No it is not a desired result. However, it could simply and easily be avoided by stating that this is potential ‘risk’. After all that is what the protocol is effectively doing!

Furthermore, I wonder how many entities (particularly large corporations) would want to take the risk? After all, in a whole variety of jurisdictions there would be a pretty good case if the reextracting were substantial. My point here is that I don’t see legal uncertainty as a great reason not to license. Going back to my original point: much of the uncertainty can be avoided by both parties taking fairly minor steps. Ok there could be abuse but that happens with all open licenses in all domains.

Moreover, observe that this is really only a problem for those trying to impose ‘share-alike’ provisions. But surely these are very people who aren’t going to be attracted by the ‘waive everything’ approach. Given that that the share-alike provisions do have bite in at least some jurisdictions I don’t see the value in entirely removing the share-alike provision just because they might not bite everywhere since in doing so you are clearly removing the incentive for some people to openly license their material.

(And once again, I don’t see what community norms buy you here. People have less not more reason to observe a share-alike community norm).

For this reason, the use of such licenses fails to provide a high degree of of ease of use and legal certainty.

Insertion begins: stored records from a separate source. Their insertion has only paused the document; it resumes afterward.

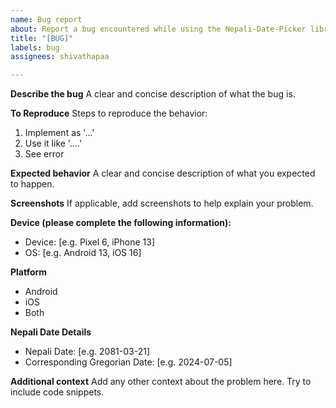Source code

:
 ```yaml
---
name: Bug report
about: Report a bug encountered while using the Nepali-Date-Picker library
title: "[BUG]"
labels: bug
assignees: shivathapaa

---
```


**Describe the bug**
A clear and concise description of what the bug is.

**To Reproduce**
Steps to reproduce the behavior:
1. Implement as '...'
2. Use it like '....'
3. See error

**Expected behavior**
A clear and concise description of what you expected to happen.

**Screenshots**
If applicable, add screenshots to help explain your problem.

**Device (please complete the following information):**
 - Device: [e.g. Pixel 6, iPhone 13]
 - OS: [e.g. Android 13, iOS 16]

**Platform**
 - Android 
 - iOS
 - Both

**Nepali Date Details**
 - Nepali Date: [e.g. 2081-03-21]
 - Corresponding Gregorian Date: [e.g. 2024-07-05] 

**Additional context**
Add any other context about the problem here. Try to include code snippets.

See previous comments above.

5.3 Attribution stacking

Last, there is a problem of cascading attribution if attribution is required as part of a license approach. In a world of database integration and federation, attribution can easily cascade into a burden for scientists if a category error is made. Would a scientist need to attribute 40,000 data depositors in the event of a query across 40,000 data sets? How does this relate to the evolved norms of citation within a discipline, and does the attribution requirement indeed conflict with accepted norms in some disciplines? Indeed, failing to give attribution to all 40,000 sources could be the basis for a copyright infringement suit at worst, and at best, imposes a significant transaction cost on the scientist using the data.

Therefore, a legal obligation to give attribution violates the principle of low transaction costs.

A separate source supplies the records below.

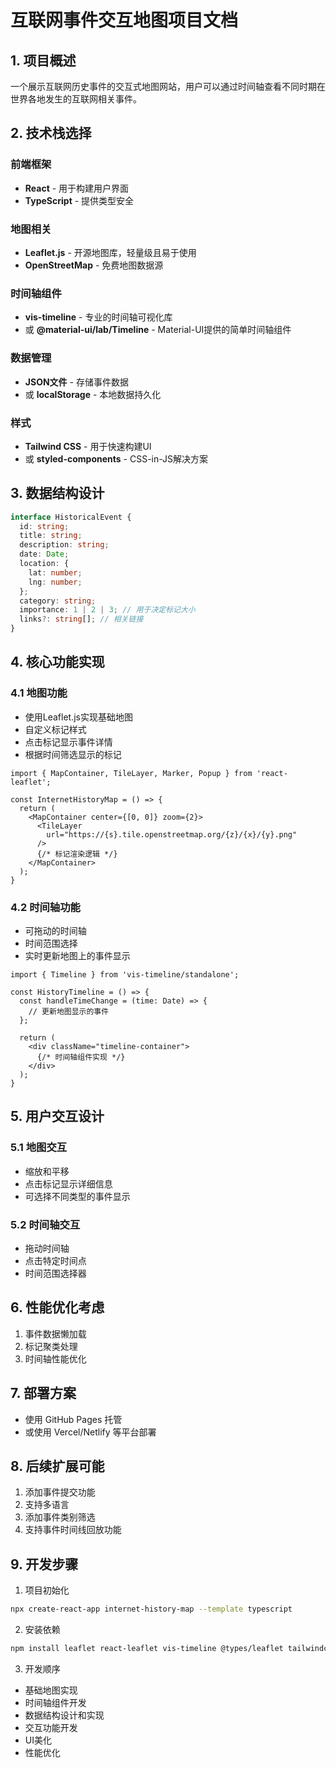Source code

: # 互联网事件交互地图项目文档

## 1. 项目概述
一个展示互联网历史事件的交互式地图网站，用户可以通过时间轴查看不同时期在世界各地发生的互联网相关事件。

## 2. 技术栈选择

### 前端框架
- **React** - 用于构建用户界面
- **TypeScript** - 提供类型安全

### 地图相关
- **Leaflet.js** - 开源地图库，轻量级且易于使用
- **OpenStreetMap** - 免费地图数据源

### 时间轴组件
- **vis-timeline** - 专业的时间轴可视化库
- 或 **@material-ui/lab/Timeline** - Material-UI提供的简单时间轴组件

### 数据管理
- **JSON文件** - 存储事件数据
- 或 **localStorage** - 本地数据持久化

### 样式
- **Tailwind CSS** - 用于快速构建UI
- 或 **styled-components** - CSS-in-JS解决方案

## 3. 数据结构设计

```typescript
interface HistoricalEvent {
  id: string;
  title: string;
  description: string;
  date: Date;
  location: {
    lat: number;
    lng: number;
  };
  category: string;
  importance: 1 | 2 | 3; // 用于决定标记大小
  links?: string[]; // 相关链接
}
```

## 4. 核心功能实现

### 4.1 地图功能
- 使用Leaflet.js实现基础地图
- 自定义标记样式
- 点击标记显示事件详情
- 根据时间筛选显示的标记

```typescript:src/components/Map.tsx
import { MapContainer, TileLayer, Marker, Popup } from 'react-leaflet';

const InternetHistoryMap = () => {
  return (
    <MapContainer center={[0, 0]} zoom={2}>
      <TileLayer
        url="https://{s}.tile.openstreetmap.org/{z}/{x}/{y}.png"
      />
      {/* 标记渲染逻辑 */}
    </MapContainer>
  );
}
```

### 4.2 时间轴功能
- 可拖动的时间轴
- 时间范围选择
- 实时更新地图上的事件显示

```typescript:src/components/Timeline.tsx
import { Timeline } from 'vis-timeline/standalone';

const HistoryTimeline = () => {
  const handleTimeChange = (time: Date) => {
    // 更新地图显示的事件
  };
  
  return (
    <div className="timeline-container">
      {/* 时间轴组件实现 */}
    </div>
  );
}
```

## 5. 用户交互设计

### 5.1 地图交互
- 缩放和平移
- 点击标记显示详细信息
- 可选择不同类型的事件显示

### 5.2 时间轴交互
- 拖动时间轴
- 点击特定时间点
- 时间范围选择器

## 6. 性能优化考虑
1. 事件数据懒加载
2. 标记聚类处理
3. 时间轴性能优化

## 7. 部署方案
- 使用 GitHub Pages 托管
- 或使用 Vercel/Netlify 等平台部署

## 8. 后续扩展可能
1. 添加事件提交功能
2. 支持多语言
3. 添加事件类别筛选
4. 支持事件时间线回放功能

## 9. 开发步骤

1. 项目初始化
```bash
npx create-react-app internet-history-map --template typescript
```

2. 安装依赖
```bash
npm install leaflet react-leaflet vis-timeline @types/leaflet tailwindcss
```

3. 开发顺序
- 基础地图实现
- 时间轴组件开发
- 数据结构设计和实现
- 交互功能开发
- UI美化
- 性能优化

[This now seems partially resolved in that I understand SC to no longer consider attribution-stacking as a major issue]

Again I’m not convinced here. There seem to be obvious and simple ways to provide attribution in low-cost ways (attribution via url, attribution to the project not the contributor etc etc). Wikipedia has 10s of thousands of contributors. The linux kernel has had many 1000s of contributors and yet they don’t seem to encounter massive problems.

Furthermore, the one major thing scholarly communities and others all mention in discussions about opening up data is the need for credit. Doing this via ‘community norms’ instead of via an attribution requirement in a license does not seem to make much of a difference — if “attribution stacking” is an issue with a license it will be a problem with norms too. If attribution is not going to happen then I think there are going to be serious issues asking people to make data available.